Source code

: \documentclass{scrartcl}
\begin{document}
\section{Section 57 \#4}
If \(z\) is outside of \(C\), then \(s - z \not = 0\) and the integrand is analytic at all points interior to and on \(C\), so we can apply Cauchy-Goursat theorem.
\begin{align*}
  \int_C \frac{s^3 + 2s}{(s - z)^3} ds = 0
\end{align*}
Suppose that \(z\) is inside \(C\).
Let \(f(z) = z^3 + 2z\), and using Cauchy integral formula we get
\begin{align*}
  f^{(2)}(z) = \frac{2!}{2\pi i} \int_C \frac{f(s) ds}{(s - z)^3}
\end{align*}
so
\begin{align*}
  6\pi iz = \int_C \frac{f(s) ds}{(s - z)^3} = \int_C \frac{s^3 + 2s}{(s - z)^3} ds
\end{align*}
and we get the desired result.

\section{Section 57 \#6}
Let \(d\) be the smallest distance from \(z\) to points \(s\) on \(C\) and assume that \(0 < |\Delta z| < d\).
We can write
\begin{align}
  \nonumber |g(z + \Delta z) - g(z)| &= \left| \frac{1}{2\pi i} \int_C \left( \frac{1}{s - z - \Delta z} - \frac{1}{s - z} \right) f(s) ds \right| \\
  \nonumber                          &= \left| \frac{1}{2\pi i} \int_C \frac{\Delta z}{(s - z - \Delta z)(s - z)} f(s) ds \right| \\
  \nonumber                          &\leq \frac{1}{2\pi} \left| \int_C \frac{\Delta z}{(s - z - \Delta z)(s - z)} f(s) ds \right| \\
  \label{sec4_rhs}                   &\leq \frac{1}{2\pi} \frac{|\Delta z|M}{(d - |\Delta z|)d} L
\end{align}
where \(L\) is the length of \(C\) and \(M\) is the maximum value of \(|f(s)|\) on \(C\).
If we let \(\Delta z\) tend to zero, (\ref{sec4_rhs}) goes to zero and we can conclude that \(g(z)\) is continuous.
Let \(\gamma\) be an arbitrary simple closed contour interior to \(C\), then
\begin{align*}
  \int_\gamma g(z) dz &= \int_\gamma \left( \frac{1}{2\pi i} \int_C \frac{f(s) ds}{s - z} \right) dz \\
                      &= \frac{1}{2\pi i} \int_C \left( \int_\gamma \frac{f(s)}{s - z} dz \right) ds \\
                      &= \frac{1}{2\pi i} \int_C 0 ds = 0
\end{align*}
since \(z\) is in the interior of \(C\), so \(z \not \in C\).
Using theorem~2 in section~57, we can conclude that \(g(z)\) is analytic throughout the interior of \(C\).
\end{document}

**Exercise**
Each line of the data above is to be set down exactly.

**Answer to the exercise**
Source code

: \documentclass{scrartcl}
\begin{document}
\section{Section 57 \#4}
If \(z\) is outside of \(C\), then \(s - z \not = 0\) and the integrand is analytic at all points interior to and on \(C\), so we can apply Cauchy-Goursat theorem.
\begin{align*}
  \int_C \frac{s^3 + 2s}{(s - z)^3} ds = 0
\end{align*}
Suppose that \(z\) is inside \(C\).
Let \(f(z) = z^3 + 2z\), and using Cauchy integral formula we get
\begin{align*}
  f^{(2)}(z) = \frac{2!}{2\pi i} \int_C \frac{f(s) ds}{(s - z)^3}
\end{align*}
so
\begin{align*}
  6\pi iz = \int_C \frac{f(s) ds}{(s - z)^3} = \int_C \frac{s^3 + 2s}{(s - z)^3} ds
\end{align*}
and we get the desired result.

\section{Section 57 \#6}
Let \(d\) be the smallest distance from \(z\) to points \(s\) on \(C\) and assume that \(0 < |\Delta z| < d\).
We can write
\begin{align}
  \nonumber |g(z + \Delta z) - g(z)| &= \left| \frac{1}{2\pi i} \int_C \left( \frac{1}{s - z - \Delta z} - \frac{1}{s - z} \right) f(s) ds \right| \\
  \nonumber                          &= \left| \frac{1}{2\pi i} \int_C \frac{\Delta z}{(s - z - \Delta z)(s - z)} f(s) ds \right| \\
  \nonumber                          &\leq \frac{1}{2\pi} \left| \int_C \frac{\Delta z}{(s - z - \Delta z)(s - z)} f(s) ds \right| \\
  \label{sec4_rhs}                   &\leq \frac{1}{2\pi} \frac{|\Delta z|M}{(d - |\Delta z|)d} L
\end{align}
where \(L\) is the length of \(C\) and \(M\) is the maximum value of \(|f(s)|\) on \(C\).
If we let \(\Delta z\) tend to zero, (\ref{sec4_rhs}) goes to zero and we can conclude that \(g(z)\) is continuous.
Let \(\gamma\) be an arbitrary simple closed contour interior to \(C\), then
\begin{align*}
  \int_\gamma g(z) dz &= \int_\gamma \left( \frac{1}{2\pi i} \int_C \frac{f(s) ds}{s - z} \right) dz \\
                      &= \frac{1}{2\pi i} \int_C \left( \int_\gamma \frac{f(s)}{s - z} dz \right) ds \\
                      &= \frac{1}{2\pi i} \int_C 0 ds = 0
\end{align*}
since \(z\) is in the interior of \(C\), so \(z \not \in C\).
Using theorem~2 in section~57, we can conclude that \(g(z)\) is analytic throughout the interior of \(C\).
\end{document}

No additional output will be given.